Special Issue Information

Dear Colleagues,

This Special Issue aims to explore the rapidly evolving landscape of artificial intelligence (AI) through the lens of co-design methodologies that integrate hardware and software systems. As AI workloads become increasingly complex and data-intensive, the need for efficient, scalable, and domain-adapted computing paradigms has never been more urgent. Traditional interactions between hardware and software are proving to be inadequate for meeting the demands of next-generation AI applications, which range from edge intelligence and autonomous systems to large-scale generative models.

This Special Issue will focus on (a) the collaborative design of hardware and software systems that are optimized for AI performance, energy efficiency, and adaptability; (b) the role of emerging paradigms such as neuromorphic computing, which draws inspiration from the structure and functionality of the human brain; and (c) interdisciplinary research that bridges architecture, algorithms, circuits, and systems.

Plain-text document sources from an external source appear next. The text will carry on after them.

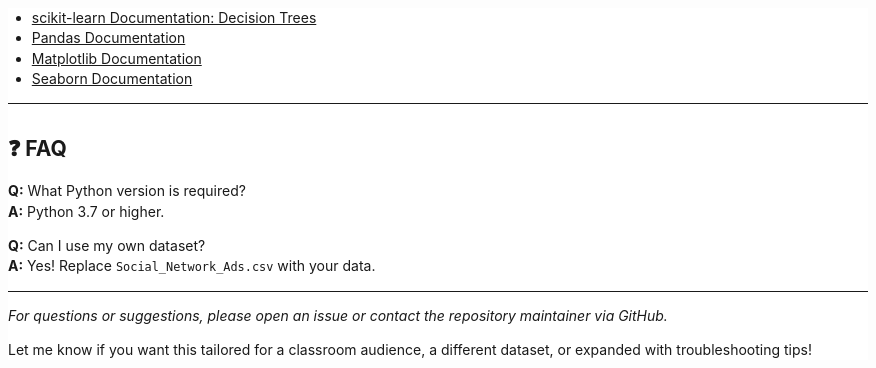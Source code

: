 - [scikit-learn Documentation: Decision Trees](https://scikit-learn.org/stable/modules/tree.html)
- [Pandas Documentation](https://pandas.pydata.org/)
- [Matplotlib Documentation](https://matplotlib.org/)
- [Seaborn Documentation](https://seaborn.pydata.org/)

---
## ❓ FAQ

**Q:** What Python version is required?  
**A:** Python 3.7 or higher.

**Q:** Can I use my own dataset?  
**A:** Yes! Replace `Social_Network_Ads.csv` with your data.

---

*For questions or suggestions, please open an issue or contact the repository maintainer via GitHub.*

Let me know if you want this tailored for a classroom audience, a different dataset, or expanded with troubleshooting tips!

By gathering high-quality contributions from researchers across academia and industry, this Special Issue aims to highlight both foundational advances and practical implementations in areas such as AI accelerators, compiler and runtime support for custom AI hardware, spiking neural networks, and memory-centric designs. It also seeks to encourage discussion on benchmarking, design automation, and co-optimization strategies that holistically address the full AI system stack.

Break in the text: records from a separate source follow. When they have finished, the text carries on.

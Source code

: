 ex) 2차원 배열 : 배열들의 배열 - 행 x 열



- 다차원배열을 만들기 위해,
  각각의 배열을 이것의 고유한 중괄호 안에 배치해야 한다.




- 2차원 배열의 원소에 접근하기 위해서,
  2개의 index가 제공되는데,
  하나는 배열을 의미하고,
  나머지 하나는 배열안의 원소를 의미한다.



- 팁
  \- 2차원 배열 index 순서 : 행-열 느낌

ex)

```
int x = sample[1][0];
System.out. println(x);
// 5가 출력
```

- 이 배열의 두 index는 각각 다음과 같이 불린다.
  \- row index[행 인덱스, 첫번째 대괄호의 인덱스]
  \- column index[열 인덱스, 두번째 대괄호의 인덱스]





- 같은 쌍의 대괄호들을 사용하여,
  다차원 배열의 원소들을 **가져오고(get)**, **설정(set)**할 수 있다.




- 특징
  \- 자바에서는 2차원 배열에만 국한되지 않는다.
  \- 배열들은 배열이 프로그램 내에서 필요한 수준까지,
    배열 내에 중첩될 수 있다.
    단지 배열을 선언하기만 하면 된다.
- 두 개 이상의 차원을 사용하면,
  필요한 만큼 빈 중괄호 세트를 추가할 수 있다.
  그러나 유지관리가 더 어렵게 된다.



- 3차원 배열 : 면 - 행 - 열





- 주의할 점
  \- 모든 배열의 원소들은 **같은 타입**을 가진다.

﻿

This Special Issue will complement and extend the existing literature in several ways. While prior works have often focused separately on hardware innovation or algorithmic development, this collection will emphasize the co-design principle, recognizing that optimal AI performance arises from the joint consideration of computational models, algorithm design, and underlying hardware. Moreover, by including neuromorphic computing, this Special Issue embraces biologically inspired approaches that offer promising paths for ultra-low-power and real-time processing.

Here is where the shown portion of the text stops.